Essa, Sr. Presidente, Sras. e Srs. Senadores, é a face mais visível da discriminação. A face menos visível ou menos contundente, mas nem por isso menos grave, se revela na desigualdade de oportunidades, na menor remuneração para trabalhos de natureza idêntica aos desempenhados por homens, na discriminação dos direitos humanos, na representação política distorcida, que privilegia o universo masculino.

A diretora do Fundo das Nações Unidas para a População, Nafis Sadik, afirmou em fins do ano passado que é preciso convencer os homens a aceitar a igualdade e os governos a adotarem políticas que propiciem a participação da mulher em todos os aspectos da vida. Ressalvando que “os homens também precisam de ajuda”, ela disse que para a mulher “tudo é mais difícil, dos cuidados com a saúde aos direitos humanos”.

Como exemplo, citou o fato de que milhares de mulheres jovens, no norte da Nigéria, são abandonadas após o casamento, quando têm seus corpos deformados pela gravidez. Para demonstrar que a discriminação existe também nos países ricos, comentou o fato de que as pílulas anticoncepcionais foram proibidas por mais de 30 anos no Japão, enquanto o Viagra foi liberado em apenas quatro meses.

No Brasil, os progressos da condição feminina têm sido significativos, embora ainda falte muito para uma situação de plena igualdade. Basta dizer que, na população adulta, 18,7% das mulheres têm 11 anos de estudo (segundo grau completo), contra 14% da população masculina, mas, apesar disso, a mulher recebe, em média, apenas 60% da remuneração paga aos homens. Essa discriminação assume aspecto ainda mais preocupante quando se sabe que, a cada dia, cresce o número de famílias chefiadas por mulheres: de 14,65%, em 1980, esse índice chegou a 22% há três anos.

Essa mudança se explica em parte pela crise econômica, já que os homens não mais conseguiam sustentar seus lares unicamente com seus rendimentos; mas se explica também pelo fato de que as mulheres têm buscado sua inteira realização pessoal e profissional.

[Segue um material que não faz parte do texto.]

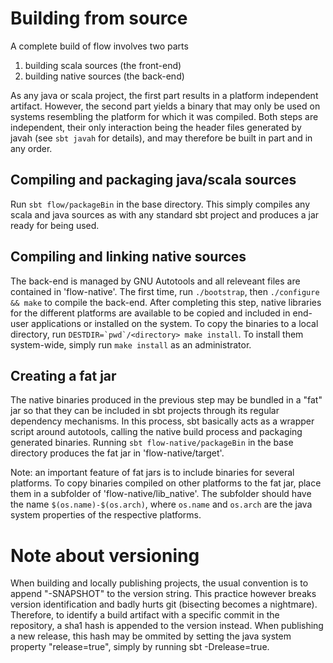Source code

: # Building from source
A complete build of flow involves two parts

 1. building scala sources (the front-end)
 2. building native sources (the back-end)

As any java or scala project, the first part results in a platform independent artifact. However, the second part yields a binary that may only be used on systems resembling the platform for which it was compiled. Both steps are independent, their only interaction being the header files generated by javah (see `sbt javah` for details), and may therefore be built in part and in any order.

## Compiling and packaging java/scala sources
Run `sbt flow/packageBin` in the base directory. This simply compiles any scala and java sources as with any standard sbt project and produces a jar ready for being used.

## Compiling and linking native sources
The back-end is managed by GNU Autotools and all releveant files are contained in 'flow-native'. The first time, run `./bootstrap`, then `./configure && make` to compile the back-end. After completing this step, native libraries for the different platforms are available to be copied and included in end-user applications or installed on the system. To copy the binaries to a local directory, run ```DESTDIR=`pwd`/<directory> make install```. To install them system-wide, simply run `make install` as an administrator.

## Creating a fat jar
The native binaries produced in the previous step may be bundled in a "fat" jar so that they can be included in sbt projects through its regular dependency mechanisms. In this process, sbt basically acts as a wrapper script around autotools, calling the native build process and packaging generated binaries. Running `sbt flow-native/packageBin` in the base directory produces the fat jar in 'flow-native/target'.

Note: an important feature of fat jars is to include binaries for several platforms. To copy binaries compiled on other platforms to the fat jar, place them in a subfolder of 'flow-native/lib_native'. The subfolder should have the name `$(os.name)-$(os.arch)`, where `os.name` and `os.arch` are the java system properties of the respective platforms.

# Note about versioning
When building and locally publishing projects, the usual convention is to append "-SNAPSHOT" to the version string. This practice however breaks version identification and badly hurts git (bisecting becomes a nightmare). Therefore, to identify a build artifact with a specific commit in the repository, a sha1 hash is appended to the version instead. When publishing a new release, this hash may be ommited by setting the java system property "release=true", simply by running sbt -Drelease=true.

A emancipação da mulher teve impacto no perfil da família brasileira - hoje, de cada quatro núcleos familiares, um é chefiado por mulher - tanto quanto no mercado de trabalho. Duas décadas atrás as mulheres representavam apenas 11% da População Economicamente Ativa: hoje, sua participação sobe a 40%. Essas conquistas, obviamente, foram acontecendo de forma gradativa, mas sem retrocessos. Algumas datas recentes, e outras nem tanto, são significativas desse processo de emancipação: em 1918, Maria José de Castro Rabelo Mendes tornou-se a primeira mulher aceita na carreira diplomática; em 1932 as mulheres brasileiras conquistaram o direito ao voto; no ano seguinte, Carlota Queiroz seria eleita a primeira deputada federal no País; em 1977, a escritora Rachel de Queiroz se elegeu membro da Academia Brasileira de Letras.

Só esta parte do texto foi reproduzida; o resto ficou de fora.